Cross-linking in paediatric cases

CXL is safe and effective in children with keratoconus but follow-up is required

Dermot McGrath

Posted: Friday, February 1, 2019

Corneal collagen cross-linking (CXL) may be considered a safe and effective procedure in the paediatric population with progressive keratoconus, although these younger patients require particularly close follow-up, according to Meena Lakshmipathy MD.

“There is a possibility that repeat treatment may be and this needs to be explained to parents. Extra care is also needed as children are more prone to infections and a heightened allergic response,” she told delegates attending the World Society of Paediatric Ophthalmology and Strabismus (WSPOS) subspecialty day at the 36th Congress of the ESCRS in Vienna.

There is a strong rationale for treating progressive keratoconus in a young population, said Dr Lakshmipathy.

“The hope is that by performing CXL we can avoid the need to perform keratoplasty in these young patients. Some studies have shown that it has already halved the indications of keratoplasty in children,” she said.

Dr Lakshmipathy advised seeing patients at least once every six months, with progression determined on the basis of at least two of the following criteria being met: an increase of at least 1.5D in maximum keratometry, an increase of at least 1.5D in the retinoscopic or topographic cylinder or a reduction in thickness of more than 15mm at the thinnest point of the cornea.

Contraindications to performing CXL in paediatric patients include herpetic eye disease, significant scarring, neurotrophic keratopathy, autoimmune disorders, severe dry eye and active vernal keratoconjunctivitis (VKC), she added.

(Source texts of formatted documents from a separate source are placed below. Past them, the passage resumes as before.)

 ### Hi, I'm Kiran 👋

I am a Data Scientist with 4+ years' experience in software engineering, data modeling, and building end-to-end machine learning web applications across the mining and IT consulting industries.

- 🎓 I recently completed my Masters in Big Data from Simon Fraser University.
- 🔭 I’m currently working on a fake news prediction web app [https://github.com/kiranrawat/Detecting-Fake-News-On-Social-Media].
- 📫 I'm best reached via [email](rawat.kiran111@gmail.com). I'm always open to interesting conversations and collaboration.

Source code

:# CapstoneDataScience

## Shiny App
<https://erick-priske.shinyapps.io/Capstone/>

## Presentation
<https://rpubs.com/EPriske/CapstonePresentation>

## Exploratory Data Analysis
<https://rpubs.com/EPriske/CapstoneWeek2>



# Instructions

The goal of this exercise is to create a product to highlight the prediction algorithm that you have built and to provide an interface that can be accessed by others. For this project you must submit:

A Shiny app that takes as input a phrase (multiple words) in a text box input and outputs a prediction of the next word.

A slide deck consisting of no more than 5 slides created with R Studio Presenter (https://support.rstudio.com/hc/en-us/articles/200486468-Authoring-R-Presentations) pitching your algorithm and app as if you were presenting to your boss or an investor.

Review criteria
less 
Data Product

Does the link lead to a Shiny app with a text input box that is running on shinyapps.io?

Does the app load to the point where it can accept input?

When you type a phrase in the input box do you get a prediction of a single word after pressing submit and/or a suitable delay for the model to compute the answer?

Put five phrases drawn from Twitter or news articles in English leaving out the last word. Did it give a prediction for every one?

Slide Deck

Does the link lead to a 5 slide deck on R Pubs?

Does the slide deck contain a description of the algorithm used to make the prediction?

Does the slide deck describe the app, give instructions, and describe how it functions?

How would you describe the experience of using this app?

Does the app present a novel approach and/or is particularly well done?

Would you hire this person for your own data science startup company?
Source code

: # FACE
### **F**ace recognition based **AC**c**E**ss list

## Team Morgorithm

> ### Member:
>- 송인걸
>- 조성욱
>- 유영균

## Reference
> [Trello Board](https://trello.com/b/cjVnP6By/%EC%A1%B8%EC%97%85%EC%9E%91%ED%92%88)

Dr Lakshmipathy’s group, Medical Research Foundation, Sankara Nethralaya, Chennai, India, has already published data in Cornea. Totally, 377 eyes of 336 patients with progressive keratoconus underwent CXL. Of these, 194 patients had a follow-up of two years up to 6.7 years. In that study, patients with a minimum pachymetry of 450mm underwent the standard “epithelium off” Dresden protocol of CXL using 0.1% riboflavin, while eyes with a minimum pachymetry between 350 and 450mm underwent CXL using hypoosmolar riboflavin.

CXL was effective at stabilising the disease and improving visual acuity in a majority of eyes, noted Dr Lakshmipathy.

“We found that there was improvement in best-corrected visual acuity. The K-Maximum readings also showed a significant reduction after CXL treatment,” she said.

The need for long-term follow-up in young patients was emphasised.

“After three months, there was progressive flattening of the cornea up until about two years. If we look at the data after four years, however, there was a clear trend toward steepening of the cornea in 24% of patients and 31% of eyes showed a reduction in visual acuity,” she said.